CAV 2016 - Artifact Evaluation

Precise and Complete Propagation Based Local Search for Satisfiability 
Modulo Theory

Aina Niemetz, Mathias Preiner, Armin Biere

==============================================================================

1 - Getting Started
------------------------------------------------------------------------------

 + Download the archive at http://fmv.jku.at/cav16/cav16-materials.7z

 + Unpack with
     7z x /path/to/cav16-materials.7z
   
   -> yields /path/to/CAV16-NiemetzPreinerBiere-artifact

 + Unpack further with
     7z x /path/to/CAV16-NiemetzPreinerBiere-artifact/cav16-benchmarks.7z
     7z x /path/to/CAV16-NiemetzPreinerBiere-artifact/runs.7z
     7z x /path/to/CAV16-NiemetzPreinerBiere-artifact/solver.7z
 
 + Build solvers according to instructions in
     /path/to/CAV16-NiemetzPreinerBiere-artifact/solvers/boolector-paig/README
     /path/to/CAV16-NiemetzPreinerBiere-artifact/solvers/boolector-pw/README


 Note that the set of benchmarks provided occupies ~14GB when unpacked.
 
 Further note that all our experiments have been run with a memory limit of
 7GB and script 'run-experiments.sh' has been set up to use this limit.
 In order to exactly reproduce our results, we therefore recommend to adjust
 the memory limit of the VM to 8GB.

 If you use a lower memory limit, we advise you to also adjust the memory
 limit ($spacelimit) in 'run-experiments.sh'. Note that some results
 (in particular of configuration Bb) might differ as a consequence.

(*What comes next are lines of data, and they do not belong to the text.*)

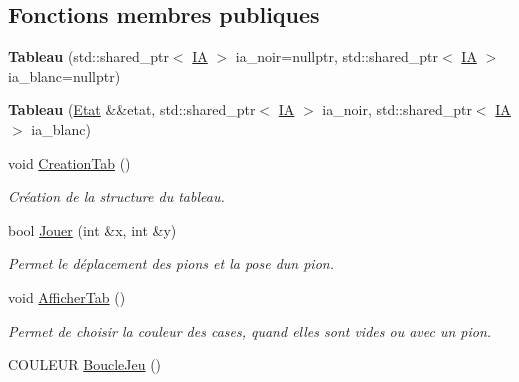 \subsection*{Fonctions membres publiques}
\begin{DoxyCompactItemize}
\item 
{\bfseries Tableau} (std\+::shared\+\_\+ptr$<$ \hyperlink{classIA}{IA} $>$ ia\+\_\+noir=nullptr, std\+::shared\+\_\+ptr$<$ \hyperlink{classIA}{IA} $>$ ia\+\_\+blanc=nullptr)\hypertarget{classTableau_a4b7923326eb0e5e2d1d2f8acf6445545}{}\label{classTableau_a4b7923326eb0e5e2d1d2f8acf6445545}

\item 
{\bfseries Tableau} (\hyperlink{structEtat}{Etat} \&\&etat, std\+::shared\+\_\+ptr$<$ \hyperlink{classIA}{IA} $>$ ia\+\_\+noir, std\+::shared\+\_\+ptr$<$ \hyperlink{classIA}{IA} $>$ ia\+\_\+blanc)\hypertarget{classTableau_adc95e4c3d822d09af273e29294313ac4}{}\label{classTableau_adc95e4c3d822d09af273e29294313ac4}

\item 
void \hyperlink{classTableau_a8e8311ab52129da568acc092598b22c7}{Creation\+Tab} ()\hypertarget{classTableau_a8e8311ab52129da568acc092598b22c7}{}\label{classTableau_a8e8311ab52129da568acc092598b22c7}

\begin{DoxyCompactList}\small\item\em Création de la structure du tableau. \end{DoxyCompactList}\item 
bool \hyperlink{classTableau_a564072da82e057d02ad7edbee98e6e43}{Jouer} (int \&x, int \&y)\hypertarget{classTableau_a564072da82e057d02ad7edbee98e6e43}{}\label{classTableau_a564072da82e057d02ad7edbee98e6e43}

\begin{DoxyCompactList}\small\item\em Permet le déplacement des pions et la pose d\textquotesingle{}un pion. \end{DoxyCompactList}\item 
void \hyperlink{classTableau_a422f7b27c74ca34d81ef3446e0d88bb7}{Afficher\+Tab} ()\hypertarget{classTableau_a422f7b27c74ca34d81ef3446e0d88bb7}{}\label{classTableau_a422f7b27c74ca34d81ef3446e0d88bb7}

\begin{DoxyCompactList}\small\item\em Permet de choisir la couleur des cases, quand elles sont vides ou avec un pion. \end{DoxyCompactList}\item 
C\+O\+U\+L\+E\+UR \hyperlink{classTableau_aae276afa0929c10f4c9a37c61a6166a9}{Boucle\+Jeu} ()\hypertarget{classTableau_aae276afa0929c10f4c9a37c61a6166a9}{}\label{classTableau_aae276afa0929c10f4c9a37c61a6166a9}


\end{DoxyCompactItemize}
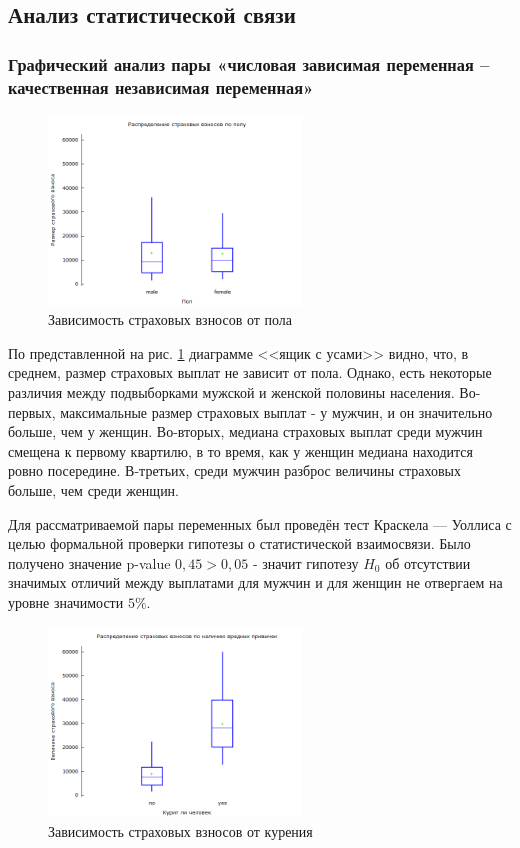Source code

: \documentclass[a4paper,12pt]{article}
\begin{document}
\subsection{Анализ статистической связи}

\subsubsection{Графический анализ пары «числовая зависимая переменная – качественная независимая переменная»}

\begin{figure}[H]
	\includegraphics[width=0.6\textwidth]{../[graphics]/charges-sex.png}
	\centering
	\caption{Зависимость страховых взносов от пола}
	\label{fig:charges-sex}
\end{figure}

По представленной на рис. \ref{fig:charges-sex} диаграмме <<ящик с усами>> видно, что, в среднем, размер страховых выплат не зависит от пола. Однако, есть некоторые различия между подвыборками мужской и женской половины населения. Во-первых, максимальные размер страховых выплат - у мужчин, и он значительно больше, чем у женщин. Во-вторых, медиана страховых выплат среди мужчин смещена к первому квартилю, в то время, как у женщин медиана находится ровно посередине. В-третьих, среди мужчин разброс величины страховых больше, чем среди женщин.

Для рассматриваемой пары переменных был проведён тест Краскела — Уоллиса с целью формальной проверки гипотезы о статистической взаимосвязи. Было получено значение p-value $0,45 > 0,05$ - значит гипотезу $H_0$ об отсутствии значимых отличий между выплатами для мужчин и для женщин не отвергаем на уровне значимости $5\%$.

\begin{figure}[H]
	\includegraphics[width=0.6\textwidth]{../[graphics]/charges-smoker.png}
	\centering
	\caption{Зависимость страховых взносов от курения}
	\label{fig:charges-smoker}
\end{figure}
\end{document}
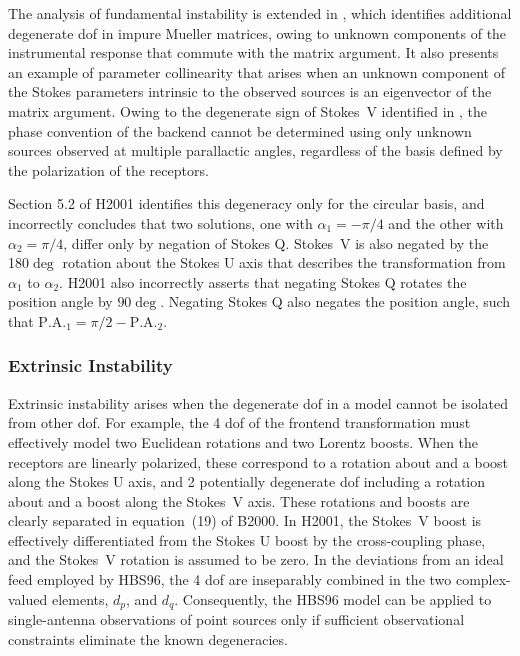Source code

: The analysis of fundamental instability is extended in , which identifies additional degenerate dof in impure Mueller matrices, owing to unknown components of the instrumental response that commute with the matrix argument. It also presents an example of parameter collinearity that arises when an unknown component of the Stokes parameters intrinsic to the observed sources is an eigenvector of the matrix argument.
%
Owing to the degenerate sign of Stokes~V identified in , the phase convention of the backend cannot be determined using only unknown sources observed at multiple parallactic angles, regardless of the basis defined by the polarization of the receptors.

Section 5.2 of H2001 identifies this degeneracy only
for the circular basis, and incorrectly concludes that two solutions, one with $\alpha_1 = -\pi/4$ and the other with $\alpha_2 = \pi/4$, differ only by negation of Stokes Q.
%
Stokes~V is also negated by the 180$\deg$ rotation about the Stokes U axis that describes the transformation from $\alpha_1$ to $\alpha_2$.
%
H2001 also incorrectly asserts that negating Stokes Q  
rotates the position angle by $90\deg$. Negating Stokes Q also negates the position angle, such that $\mathrm{P.A.}_1 = \pi/2 - \mathrm{P.A.}_2$.

\subsubsection{Extrinsic Instability}

Extrinsic instability arises when the degenerate dof in a model cannot be isolated from other dof.
%
For example, the 4 dof of the frontend transformation must effectively model two Euclidean rotations and two Lorentz boosts.
%
When the receptors are linearly polarized, these correspond to a rotation about and a boost along the Stokes U axis, and 2 potentially degenerate dof including a rotation about and a boost along the Stokes~V axis.
%
These rotations and boosts are clearly separated in equation~(19) of B2000.
%
In H2001, the Stokes~V boost is effectively differentiated from the Stokes U boost by the cross-coupling phase, and the Stokes~V rotation 
is assumed to be zero.
%
In the deviations from an ideal feed  employed by HBS96, the 4 dof are inseparably combined in the two complex-valued elements, $d_p$, and $d_q$.
%
Consequently, the HBS96 model can be applied to 
single-antenna observations of point sources only if sufficient observational constraints eliminate the known degeneracies.

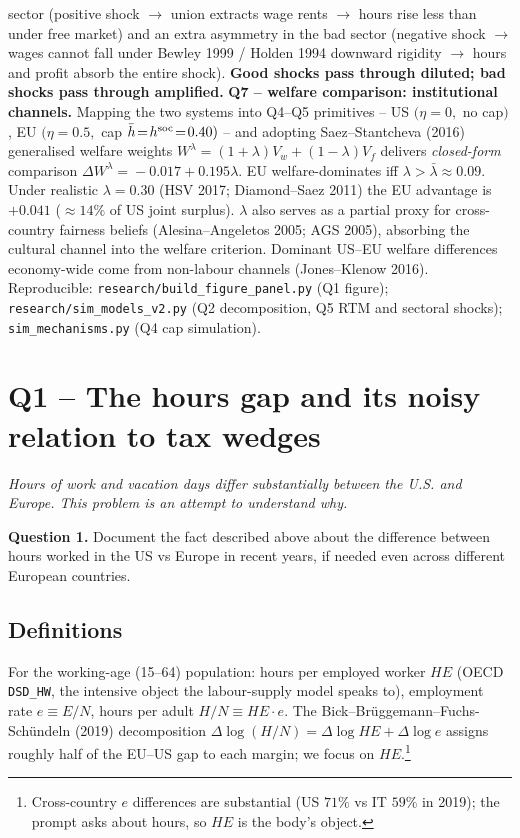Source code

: \documentclass[9pt,a4paper]{extarticle}
\begin{document}
\begin{planbox}
sector (positive shock $\to$ union extracts wage rents $\to$ hours
rise less than under free market) and an extra asymmetry in the
bad sector (negative shock $\to$ wages cannot fall under Bewley
1999 / Holden 1994 downward rigidity $\to$ hours and profit absorb
the entire shock). \textbf{Good shocks pass through diluted; bad
shocks pass through amplified.}
\textbf{Q7 -- welfare comparison: institutional channels.} Mapping
the two systems into Q4--Q5 primitives -- US $(\eta\!=\!0,$ no
cap$)$, EU $(\eta\!=\!0.5,$ cap $\bar h\!=\!h^{\rm soc}\!=\!0.40)$
-- and adopting Saez--Stantcheva (2016) generalised welfare weights
$W^{\lambda}\!=\!(1\!+\!\lambda)V_w\!+\!(1\!-\!\lambda)V_f$ delivers
\emph{closed-form} comparison
$\Delta W^{\lambda}\!=\!-0.017+0.195\lambda$. EU welfare-dominates
iff $\lambda\!>\!\bar\lambda\!\approx\!0.09$. Under realistic
$\lambda\!=\!0.30$ (HSV 2017; Diamond--Saez 2011) the EU advantage
is $+0.041$ ($\approx\!14\%$ of US joint surplus). $\lambda$ also
serves as a partial proxy for cross-country fairness beliefs
(Alesina--Angeletos 2005; AGS 2005), absorbing the cultural channel
into the welfare criterion. Dominant US--EU welfare differences
economy-wide come from non-labour channels (Jones--Klenow 2016).
Reproducible: \texttt{research/build\_figure\_panel.py} (Q1 figure);
\texttt{research/sim\_models\_v2.py} (Q2 decomposition, Q5 RTM and
sectoral shocks); \texttt{sim\_mechanisms.py} (Q4 cap simulation).
\end{planbox}

\section{Q1 -- The hours gap and its noisy relation to tax wedges}

\begingroup\small\itshape\noindent
Hours of work and vacation days differ substantially between the
U.S. and Europe. This problem is an attempt to understand why.

\noindent\textbf{Question 1.} Document the fact described above
about the difference between hours worked in the US vs Europe in
recent years, if needed even across different European countries.
\endgroup

\subsection{Definitions}
For the working-age (15--64) population: hours per employed worker
$HE$ (OECD \texttt{DSD\_HW}, the intensive object the
labour-supply model speaks to), employment rate $e\!\equiv\!E/N$,
hours per adult $H/N\!\equiv\!HE\cdot e$. The
Bick--Br\"uggemann--Fuchs-Sch\"undeln (2019) decomposition
$\Delta\log(H/N)\!=\!\Delta\log HE\!+\!\Delta\log e$ assigns roughly
half of the EU--US gap to each margin; we focus on
$HE$.\footnote{\label{fn:extensive}Cross-country $e$ differences
are substantial (US $71\%$ vs IT $59\%$ in 2019); the prompt asks
about hours, so $HE$ is the body's object.}
\end{document}
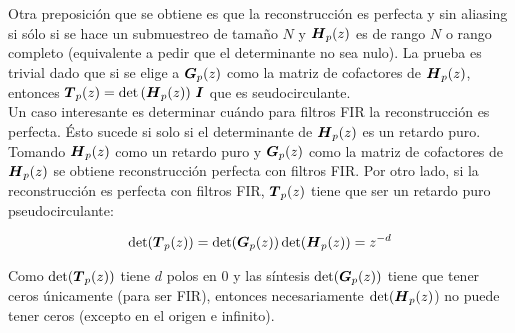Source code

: 		Otra preposición que se obtiene es que la reconstrucción es perfecta y sin aliasing si sólo si se hace un submuestreo de tamaño $N$ y $\boldsymbol{H}_p(z)$ es de rango $N$ o rango completo (equivalente a pedir que el determinante no sea nulo). La prueba es trivial dado que si se elige a $\boldsymbol{G}_p(z)$ como la matriz de cofactores de $\boldsymbol{H}_p(z)$, entonces $\boldsymbol{T}_p(z) = \det\left(\boldsymbol{H}_p(z)\right)\,\boldsymbol{I}$ que es seudocirculante.\\

		Un caso interesante es determinar cuándo para filtros FIR la reconstrucción es perfecta. Ésto sucede si solo si el determinante de $\boldsymbol{H}_p(z)$ es un retardo puro.\\
		\indent Tomando $\boldsymbol{H}_p(z)$ como un retardo puro y $\boldsymbol{G}_p(z)$ como la matriz de cofactores de $\boldsymbol{H}_p(z)$ se obtiene reconstrucción perfecta con filtros FIR. Por otro lado, si la reconstrucción es perfecta con filtros FIR, $\boldsymbol{T}_p(z)$ tiene que ser un retardo puro pseudocirculante: 
		
		\begin{equation*}
			\det(\boldsymbol{T}_p(z)) = \det(\boldsymbol{G}_p(z)) \det(\boldsymbol{H}_p(z)) = z^{-d}
		\end{equation*}
		
		Como $\det(\boldsymbol{T}_p(z))$ tiene $d$ polos en 0 y las síntesis $\det(\boldsymbol{G}_p(z))$ tiene que tener ceros únicamente (para ser FIR), entonces necesariamente $\det(\boldsymbol{H}_p(z)$) no puede tener ceros (excepto en el origen e infinito).\\






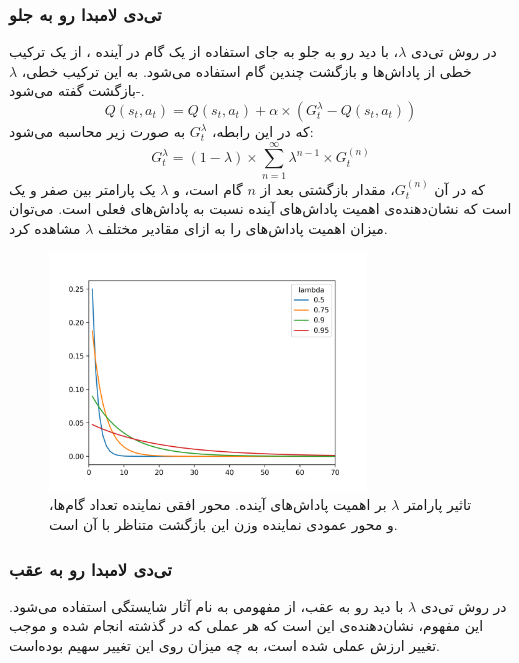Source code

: \subsubsection{ تی‌دی لامبدا رو به جلو}
در روش تی‌دی $\lambda$،
با دید رو به جلو
به جای استفاده از یک گام در آینده ، از یک ترکیب خطی از پاداش‌ها و بازگشت چندین گام استفاده می‌شود.
به این ترکیب خطی، $\lambda$-بازگشت گفته می‌شود.
\begin{equation}\label{eq:td_lambda_q_function}
    Q(s_t, a_t) = Q(s_t, a_t) + \alpha \times (G_t^\lambda - Q(s_t, a_t))
\end{equation}
که در این رابطه، $G_t^\lambda$
به صورت زیر محاسبه می‌شود:
\begin{equation}\label{eq:td_lambda_return}
    G_t^\lambda = (1-\lambda)\times\sum_{n=1}^\infty \lambda^{n-1} \times G_t^{(n)}
\end{equation}
که در آن $G_t^{(n)}$، 
مقدار بازگشتی بعد از $n$ گام است،
و $\lambda$
یک پارامتر بین صفر و یک است که نشان‌دهنده‌ی اهمیت پاداش‌های آینده نسبت به پاداش‌های فعلی است.
می‌توان میزان اهمیت پاداش‌های را به ازای مقادیر مختلف $\lambda$ مشاهده کرد.
\begin{figure}[H]
    \centering
    \includegraphics[width=0.75\textwidth]{images/lambda_return_weight.png}
    \caption{تاثیر پارامتر  $\lambda$ بر اهمیت پاداش‌های آینده. 
    محور افقی نماینده تعداد گام‌ها، و محور عمودی نماینده وزن این بازگشت متناظر با آن است.}\label{fig:td_lambda}
    
\end{figure}
\subsubsection{تی‌دی لامبدا رو به عقب}
در روش تی‌دی $\lambda$ با دید رو به عقب،
از مفهومی به نام آثار شایستگی استفاده می‌شود.
این مفهوم، نشان‌دهنده‌ی این است که هر عملی که در گذشته انجام شده و موجب تغییر ارزش عملی شده است،  به چه میزان روی این تغییر سهیم بوده‌است\cite{geist2014off}.

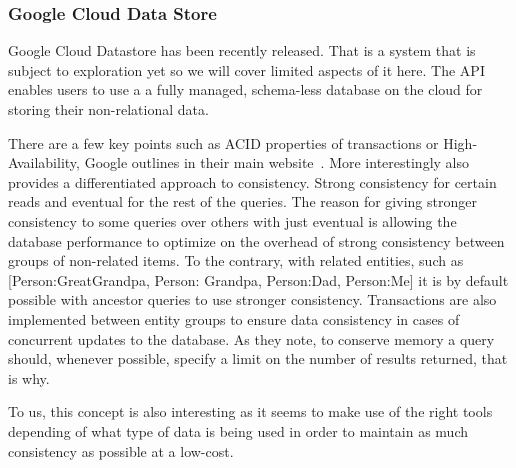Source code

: 

\subsubsection{Google Cloud Data Store}
Google Cloud Datastore has been recently released. That is a system that is subject to exploration yet so we will cover limited aspects of it here. The API enables users to use a a fully managed, schema-less database on the cloud for storing their non-relational data.

There are a few key points such as ACID properties of transactions or High-Availability, Google outlines in their main website~\cite{GoogleCloudDataStore}. More interestingly also provides a differentiated approach to consistency. Strong consistency for certain reads and eventual for the rest of the queries. The reason for giving stronger consistency to some queries over others with just eventual is allowing the database performance to optimize on the overhead of strong consistency between groups of non-related items. To the contrary, with related entities, such as [Person:GreatGrandpa, Person: Grandpa, Person:Dad, Person:Me] it is by default possible with ancestor queries to use stronger consistency. Transactions are also implemented between entity groups to ensure data consistency in cases of concurrent updates to the database. As they note, to conserve memory a query should, whenever possible, specify a limit on the number of results returned, that is why.

To us, this concept is also interesting as it seems to make use of the right tools depending of what type of data is being used in order to maintain as much consistency as possible at a low-cost.

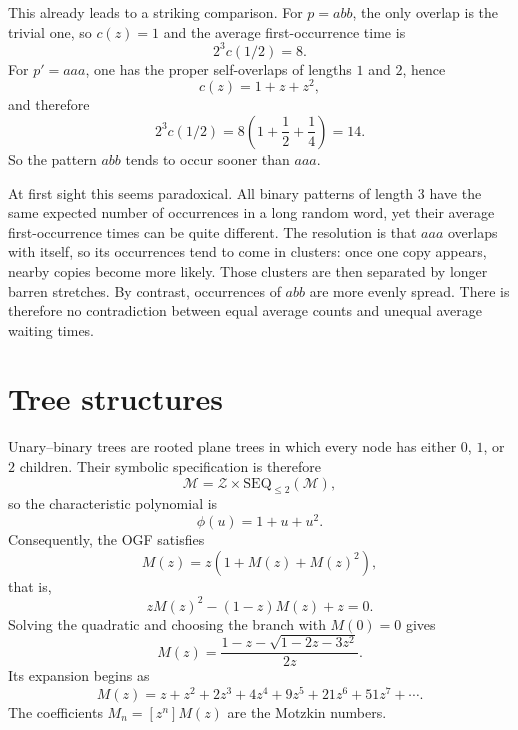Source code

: This already leads to a striking comparison. For $p = abb$, the only overlap is the trivial one,
so $c(z) = 1$ and the average first-occurrence time is
\begin{equation*}
    2^{3} c(1/2) = 8.
\end{equation*}
For $p' = aaa$, one has the proper self-overlaps of lengths $1$ and $2$, hence
\begin{equation*}
    c(z) = 1 + z + z^{2},
\end{equation*}
and therefore
\begin{equation*}
    2^{3} c(1/2) = 8\left(1 + \frac{1}{2} + \frac{1}{4}\right) = 14.
\end{equation*}
So the pattern $abb$ tends to occur sooner than $aaa$.

At first sight this seems paradoxical. All binary patterns of length $3$ have the same expected
number of occurrences in a long random word, yet their average first-occurrence times can be
quite different. The resolution is that $aaa$ overlaps with itself, so its occurrences tend to come
in clusters: once one copy appears, nearby copies become more likely. Those clusters are then
separated by longer barren stretches. By contrast, occurrences of $abb$ are more evenly spread.
There is therefore no contradiction between equal average counts and unequal average waiting
times.

\section{Tree structures}

Unary--binary trees are rooted plane trees in which every node has either $0$, $1$, or $2$
children. Their symbolic specification is therefore
\begin{equation*}
    \mathcal{M} = \mathcal{Z} \times \mathrm{SEQ}_{\leq 2}(\mathcal{M}),
\end{equation*}
so the characteristic polynomial is
\begin{equation*}
    \phi(u) = 1 + u + u^{2}.
\end{equation*}
Consequently, the OGF satisfies
\begin{equation*}
    M(z) = z(1 + M(z) + M(z)^{2}),
\end{equation*}
that is,
\begin{equation*}
    zM(z)^{2} - (1 - z)M(z) + z = 0.
\end{equation*}
Solving the quadratic and choosing the branch with $M(0) = 0$ gives
\begin{equation*}
    M(z) = \frac{1 - z - \sqrt{1 - 2z - 3z^{2}}}{2z}.
\end{equation*}
Its expansion begins as
\begin{equation*}
    M(z) = z + z^{2} + 2z^{3} + 4z^{4} + 9z^{5} + 21z^{6} + 51z^{7} + \cdots.
\end{equation*}
The coefficients $M_{n} = [z^{n}]M(z)$ are the Motzkin numbers.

------------------------------------------------------------------------------

2 - Results
------------------------------------------------------------------------------

  Our experimental evaluation defines 4 physical and 2 virtual configurations.
  All physical configurations are implemented in our SMT solver Boolector,
  albeit in three different versions (see 3):

  Physical configurations:

    + Pw    - the word level approach presented in this paper 
    + Paig  - the bit level approach presented in this paper
    + Bb    - the default bit-blasting approach of Boolector
    + Bprop - the approach the work in this paper is based on, presented in [1]

  Virtual configurations:

    + Bb+Pw    - combining Bb and Pw in a sequential portfolio setting
    + Bb+Bprop - combining Bb and Bprop in a sequential portfolio setting


  In directory 'runs' we provide all log files of all runs on all
  benchmarks used for this paper (see 3).

  For the AE we provide scripts to reproduce (and compare) results on
  randomly selected (small) benchmark sets for configurations Pw, Paig, Bb
  and Bprop. These results are (automatedly) compared to the results
  on those benchmarks used for this paper.

  All runs use a time limit of 10 seconds. This time limit can be manually
  adjusted in script 'run-experiments.sh'.

  Note that in the paper, we used the following time limits:
  
    + Pw, Paig, Bprop: 10 and 1 seconds
    + Bb: 1200 seconds

  To reproduce the results of the virtual configurations and additional results
  not reflected in Table 2 (in the paper) but mentioned in the text you can use
  the provided log files in 'runs' and 'compare-smt-runs.py'.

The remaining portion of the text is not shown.